**SUPPLIED RECORDS:**
--- START ---

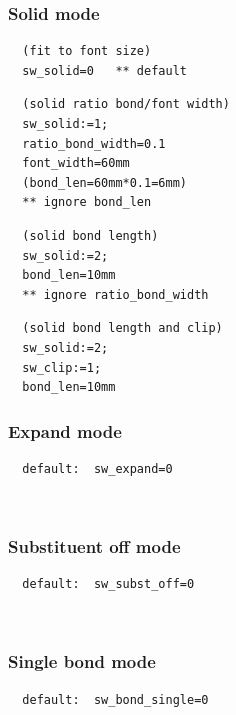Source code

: \documentclass[a4paper]{article}
\makeatletter
\def\MCFstructure{\hspace{5mm}{\@strufont\char\fontnum}\advance\fontnum\@ne\relax}%
\makeatother
\begin{document}
\subsubsection{Solid mode}
\begin{verbatim}
  (fit to font size)
  sw_solid=0   ** default
\end{verbatim}
\MCFstructure
\begin{verbatim}
  (solid ratio bond/font width)
  sw_solid:=1;
  ratio_bond_width=0.1
  font_width=60mm
  (bond_len=60mm*0.1=6mm)
  ** ignore bond_len
\end{verbatim}
\MCFstructure
\begin{verbatim}
  (solid bond length)
  sw_solid:=2; 
  bond_len=10mm
  ** ignore ratio_bond_width
\end{verbatim}
\MCFstructure
\begin{verbatim}
  (solid bond length and clip)
  sw_solid:=2;
  sw_clip:=1;
  bond_len=10mm
\end{verbatim}
\MCFstructure
\subsubsection{Expand mode}
\begin{verbatim}
  default:  sw_expand=0
\end{verbatim}
\MCFstructure\\
\makebox[5mm]{}%
%
%
\subsubsection{Substituent off mode}
\begin{verbatim}
  default:  sw_subst_off=0
\end{verbatim}
\MCFstructure\\
\makebox[5mm]{}%
%
%
\subsubsection{Single bond mode}
\begin{verbatim}
  default:  sw_bond_single=0
\end{verbatim}
\MCFstructure\\
\makebox[5mm]{}%
%
%
\end{document}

--- END ---

**YOUR OBJECTIVE:**
Could you return all the entries exactly as they appear, minus the pictures?

**TASK ANSWER:**
Source code

: \documentclass[a4paper]{article}
\makeatletter
\def\MCFstructure{\hspace{5mm}{\@strufont\char\fontnum}\advance\fontnum\@ne\relax}%
\makeatother
\begin{document}
\subsubsection{Solid mode}
\begin{verbatim}
  (fit to font size)
  sw_solid=0   ** default
\end{verbatim}
\MCFstructure
\begin{verbatim}
  (solid ratio bond/font width)
  sw_solid:=1;
  ratio_bond_width=0.1
  font_width=60mm
  (bond_len=60mm*0.1=6mm)
  ** ignore bond_len
\end{verbatim}
\MCFstructure
\begin{verbatim}
  (solid bond length)
  sw_solid:=2; 
  bond_len=10mm
  ** ignore ratio_bond_width
\end{verbatim}
\MCFstructure
\begin{verbatim}
  (solid bond length and clip)
  sw_solid:=2;
  sw_clip:=1;
  bond_len=10mm
\end{verbatim}
\MCFstructure
\subsubsection{Expand mode}
\begin{verbatim}
  default:  sw_expand=0
\end{verbatim}
\MCFstructure\\
\makebox[5mm]{}%
%
%
\subsubsection{Substituent off mode}
\begin{verbatim}
  default:  sw_subst_off=0
\end{verbatim}
\MCFstructure\\
\makebox[5mm]{}%
%
%
\subsubsection{Single bond mode}
\begin{verbatim}
  default:  sw_bond_single=0
\end{verbatim}
\MCFstructure\\
\makebox[5mm]{}%
%
%
\end{document}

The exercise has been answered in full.